In notebooks discovered in Schulte’s cell, law enforcement officials say they found a diary where Schulte detailed plans to provide WikiLeaks with more information, and carry out a covert “Information War” against the government. The journals include Schulte’s description of his “motive, intent preparation and planning” for a leak, the government has argued, and seem to include the equivalent of a written confession. (Days before trial, Judge Paul Crotty ruled the government will be allowed to introduce key elements parts of the notebooks to the jury.)
No clear defense strategy
Schulte’s attorneys has spent much of the past year arguing that prosecutors have not provided the defense team with sufficient evidence, that too much of the evidence is classified and taken issue with the idea that current CIA officials who might be called as witnesses would testify under pseudonyms. The defense recently argued that Schulte should not be tried under the Espionage Act, calling it unconstitutional, and that they have not had enough time to prepare for trial, despite multiple delays.

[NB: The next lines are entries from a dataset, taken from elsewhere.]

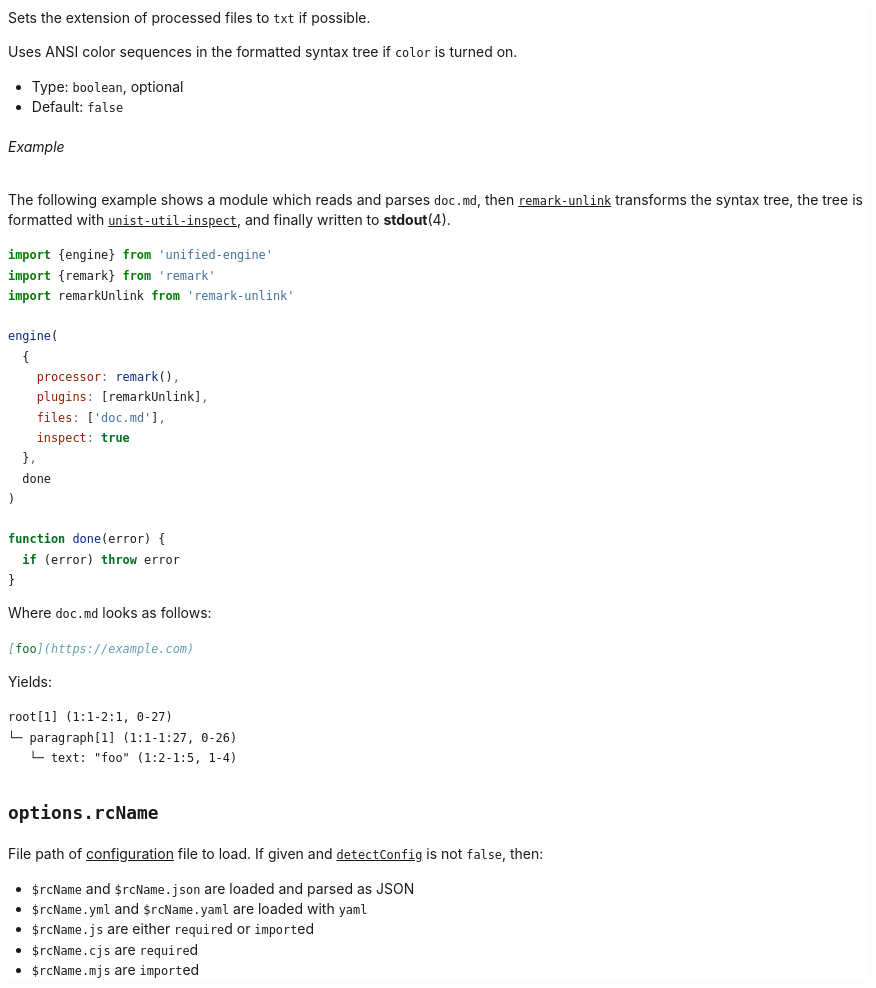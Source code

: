 Sets the extension of processed files to `txt` if possible.

Uses ANSI color sequences in the formatted syntax tree if `color` is turned on.

*   Type: `boolean`, optional
*   Default: `false`

###### Example

The following example shows a module which reads and parses `doc.md`, then
[`remark-unlink`][remark-unlink] transforms the syntax tree, the tree is
formatted with [`unist-util-inspect`][unist-util-inspect], and finally written
to **stdout**(4).

```js
import {engine} from 'unified-engine'
import {remark} from 'remark'
import remarkUnlink from 'remark-unlink'

engine(
  {
    processor: remark(),
    plugins: [remarkUnlink],
    files: ['doc.md'],
    inspect: true
  },
  done
)

function done(error) {
  if (error) throw error
}
```

Where `doc.md` looks as follows:

```markdown
[foo](https://example.com)
```

Yields:

```txt
root[1] (1:1-2:1, 0-27)
└─ paragraph[1] (1:1-1:27, 0-26)
   └─ text: "foo" (1:2-1:5, 1-4)
```

## `options.rcName`

File path of [configuration][configure] file to load.
If given and [`detectConfig`][detect-config] is not `false`, then:

*   `$rcName` and `$rcName.json` are loaded and parsed as JSON
*   `$rcName.yml` and `$rcName.yaml` are loaded with `yaml`
*   `$rcName.js` are either `require`d or `import`ed
*   `$rcName.cjs` are `require`d
*   `$rcName.mjs` are `import`ed


[cwd]: https://nodejs.org/api/process.html#process_process_cwd
[glob]: https://github.com/isaacs/node-glob#glob-primer
[stdin]: https://nodejs.org/api/process.html#process_process_stdin
[stderr]: https://nodejs.org/api/process.html#process_process_stderr
[stdout]: https://nodejs.org/api/process.html#process_process_stdout
[readable]: https://nodejs.org/api/stream.html#stream_class_stream_readable_1
[writable]: https://nodejs.org/api/stream.html#stream_class_stream_writable_1
[tty]: https://nodejs.org/api/tty.html
[unified-description]: https://github.com/unifiedjs/unified#description
[vfile]: https://github.com/vfile/vfile
[vfile-reporter]: https://github.com/vfile/vfile-reporter
[json-stringify]: https://developer.mozilla.org/JavaScript/Reference/Global_Objects/JSON/stringify
[fatal]: https://github.com/vfile/vfile#vfilefailreason-position-ruleid
[processor]: https://github.com/unifiedjs/unified#processor
[remark]: https://github.com/remarkjs/remark
[remark-lint]: https://github.com/remarkjs/remark-lint
[remark-unlink]: https://github.com/eush77/remark-unlink
[configure]: ./configure.md
[ignore]: ./ignore.md
[api]: ../readme.md#api
[extensions]: #optionsextensions
[stream-in]: #optionsstreamin
[stream-out]: #optionsstreamout
[out]: #optionsout
[output]: #optionsoutput
[tree]: #optionstree
[tree-in]: #optionstreein
[tree-out]: #optionstreeout
[inspect]: #optionsinspect
[detect-config]: #optionsdetectconfig
[rc-name]: #optionsrcname
[package-field]: #optionspackagefield
[detect-ignore]: #optionsdetectignore
[ignore-name]: #optionsignorename
[ignore-path]: #optionsignorepath
[quiet]: #optionsquiet
[silent]: #optionssilent
[color]: #optionscolor
[files]: #optionsfiles
[root]: #optionscwd
[reporter]: #optionsreporter
[reporteroptions]: #optionsreporteroptions
[config-plugins]: ./configure.md#plugins
[reporters]: https://github.com/vfile/vfile#reporters
[json]: https://github.com/vfile/vfile-reporter-json
[unist-util-inspect]: https://github.com/syntax-tree/unist-util-inspect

Few of these tactics have been successful. Judge Paul Crotty of the Southern District of New York dismissed challenges to the constitutionality of the Espionage Act, for example, and did not appear sympathetic during a recent hearing when attorney Sabrina Shroff said the defense, with less than two weeks before trial, had not had the opportunity to research potential witnesses.
Moving forward, Schulte’s lawyers appear to be arguing that he nothing more than a concerned citizen. Shroff recently asked the court whether potential jurors might have an opinion on language like “whistleblower” or “leaker,” given the national headlines in recent months.

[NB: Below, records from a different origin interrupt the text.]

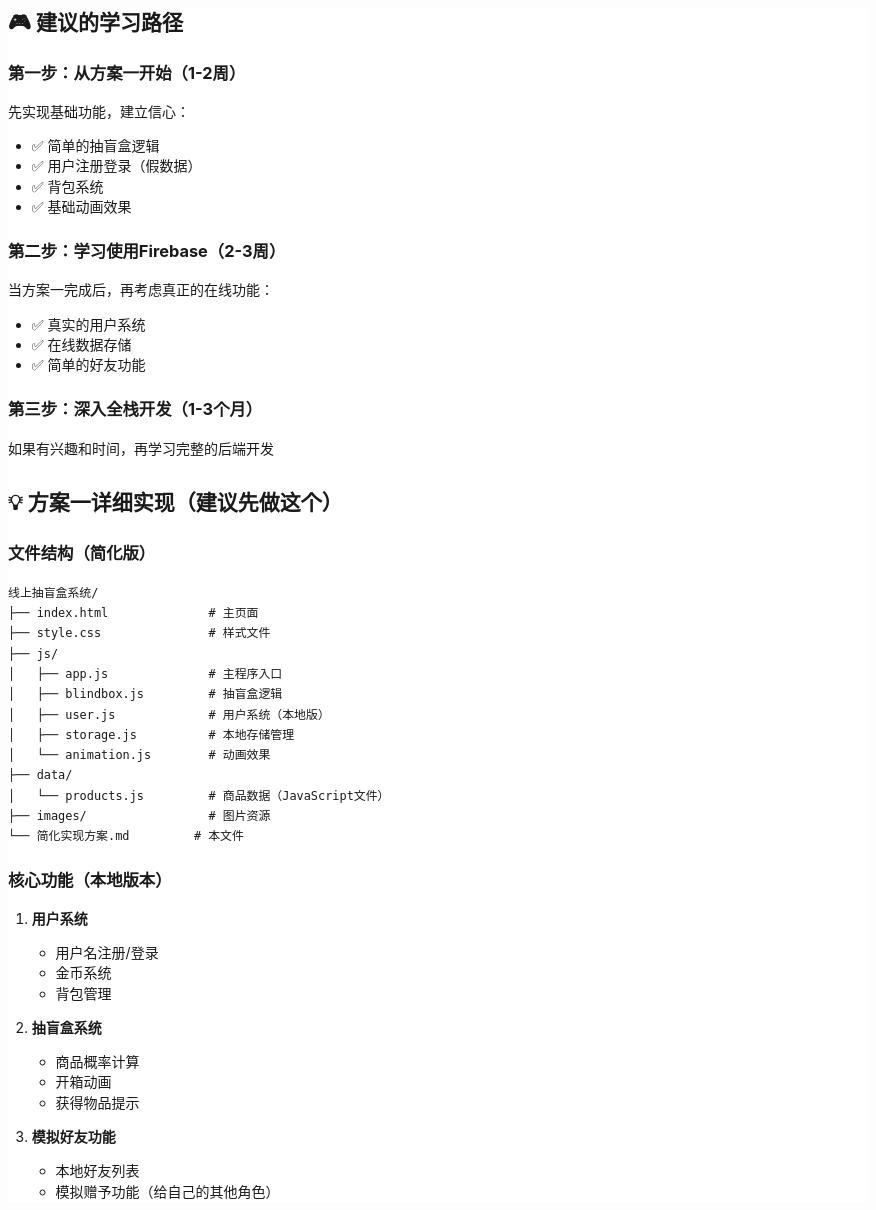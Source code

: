 ## 🎮 建议的学习路径

### 第一步：从方案一开始（1-2周）
先实现基础功能，建立信心：
- ✅ 简单的抽盲盒逻辑
- ✅ 用户注册登录（假数据）
- ✅ 背包系统
- ✅ 基础动画效果

### 第二步：学习使用Firebase（2-3周）
当方案一完成后，再考虑真正的在线功能：
- ✅ 真实的用户系统
- ✅ 在线数据存储
- ✅ 简单的好友功能

### 第三步：深入全栈开发（1-3个月）
如果有兴趣和时间，再学习完整的后端开发

## 💡 方案一详细实现（建议先做这个）

### 文件结构（简化版）
```
线上抽盲盒系统/
├── index.html              # 主页面
├── style.css               # 样式文件
├── js/
│   ├── app.js              # 主程序入口
│   ├── blindbox.js         # 抽盲盒逻辑
│   ├── user.js             # 用户系统（本地版）
│   ├── storage.js          # 本地存储管理
│   └── animation.js        # 动画效果
├── data/
│   └── products.js         # 商品数据（JavaScript文件）
├── images/                 # 图片资源
└── 简化实现方案.md         # 本文件
```

### 核心功能（本地版本）
1. **用户系统**
   - 用户名注册/登录
   - 金币系统
   - 背包管理

2. **抽盲盒系统**
   - 商品概率计算
   - 开箱动画
   - 获得物品提示

3. **模拟好友功能**
   - 本地好友列表
   - 模拟赠予功能（给自己的其他角色）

The trial comes after a court in 2018 sentenced Reality Winner, a former NSA translator who pleaded guilty to leaking a classified government report on Russian hacking, to more than five years in prison. At 26 years old, Winner was the first person to be sentenced under the Espionage Act during the Trump administration, though the Obama Justice Department pursued a number of similar investigations.
A former senior official in the Department of Treasury pleaded guilty on Jan. 13 to conspiring to unlawfully disclosing financial transactions that included information about the Trump presidential campaign’s dealings with Russia.
“It’s a hot topic lately,” Shroff said during a recent pre-trial hearing.
In order to qualify as a whistleblower under federal law, said Bradley Moss, government employees must submit a formal complaint to the relevant inspector general, which under the right circumstances would forward the complaint to congressional intelligence committees. Even if a government worker goes through that process, then makes classified information public, they are still breaking the law, he added.
“The way this trial is going is the same way Snowden’s would be going if he came back to the U.S.,” said Moss. “He would throw up a bunch of pretrial motions about the Espionage Act, and it would lose every time.”
The goal of a whistleblower defense, even if it doesn’t meet the definition under the law, would be to sway a jurors in favor of jury nullification, Moss added. Depending on the jurisdiction, jurors may think a defendant is guilty of a crime, but find them not guilty because of jurors’ moral objections to the law.
“You’re just doing what you can do,” Moss said of the technique.